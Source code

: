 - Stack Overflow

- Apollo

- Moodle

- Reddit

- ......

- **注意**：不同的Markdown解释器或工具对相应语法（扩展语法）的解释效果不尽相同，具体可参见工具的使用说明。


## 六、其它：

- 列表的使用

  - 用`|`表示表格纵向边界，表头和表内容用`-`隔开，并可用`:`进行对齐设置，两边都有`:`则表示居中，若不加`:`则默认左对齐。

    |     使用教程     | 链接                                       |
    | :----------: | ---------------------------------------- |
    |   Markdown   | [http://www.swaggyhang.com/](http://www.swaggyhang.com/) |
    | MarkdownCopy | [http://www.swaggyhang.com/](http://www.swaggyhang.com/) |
--
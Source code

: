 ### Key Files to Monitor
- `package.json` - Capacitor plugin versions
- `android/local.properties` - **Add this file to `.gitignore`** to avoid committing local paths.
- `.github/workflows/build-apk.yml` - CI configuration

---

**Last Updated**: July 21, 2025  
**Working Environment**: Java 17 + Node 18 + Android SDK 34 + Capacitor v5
---
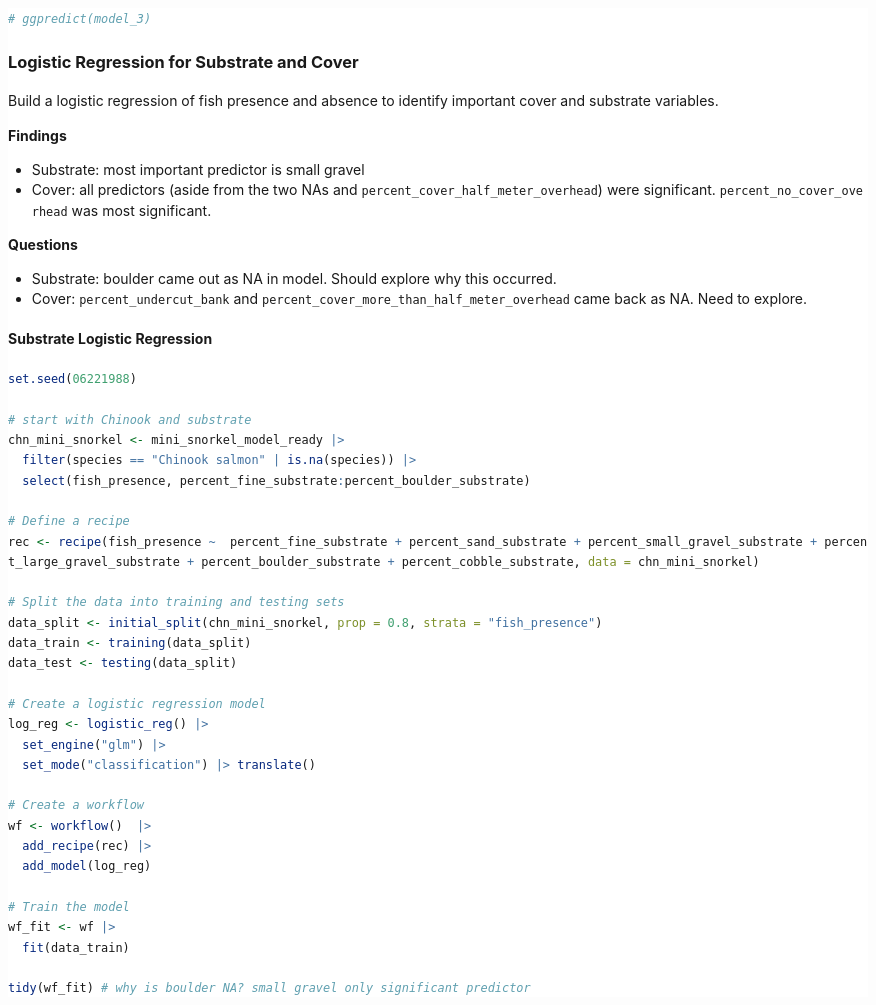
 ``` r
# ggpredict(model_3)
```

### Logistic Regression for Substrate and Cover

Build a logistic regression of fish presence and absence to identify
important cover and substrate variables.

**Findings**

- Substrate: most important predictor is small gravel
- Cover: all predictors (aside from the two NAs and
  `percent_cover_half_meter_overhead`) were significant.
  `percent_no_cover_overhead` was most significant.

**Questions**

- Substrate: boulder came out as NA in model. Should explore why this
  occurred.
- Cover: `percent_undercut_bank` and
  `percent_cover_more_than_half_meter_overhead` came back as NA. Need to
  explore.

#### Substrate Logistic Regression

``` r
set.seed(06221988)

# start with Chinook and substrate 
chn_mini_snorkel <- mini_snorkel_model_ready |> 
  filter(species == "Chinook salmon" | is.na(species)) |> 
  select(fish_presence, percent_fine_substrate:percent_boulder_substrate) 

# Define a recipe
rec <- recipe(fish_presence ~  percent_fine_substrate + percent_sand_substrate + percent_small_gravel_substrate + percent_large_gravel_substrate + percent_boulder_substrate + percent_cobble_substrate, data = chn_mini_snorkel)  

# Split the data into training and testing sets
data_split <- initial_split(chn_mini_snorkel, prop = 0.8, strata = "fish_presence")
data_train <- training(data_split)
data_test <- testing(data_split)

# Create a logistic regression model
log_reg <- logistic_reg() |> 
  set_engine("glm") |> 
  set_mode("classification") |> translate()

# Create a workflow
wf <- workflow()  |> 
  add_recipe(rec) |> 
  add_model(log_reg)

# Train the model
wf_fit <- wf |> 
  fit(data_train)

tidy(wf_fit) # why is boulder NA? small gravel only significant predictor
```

-- Task objective --
Report every line containing the string "this" in the material.

-- Problem solution --
- `android/local.properties` - **Add this file to `.gitignore`** to avoid committing local paths.
- Substrate: boulder came out as NA in model. Should explore why this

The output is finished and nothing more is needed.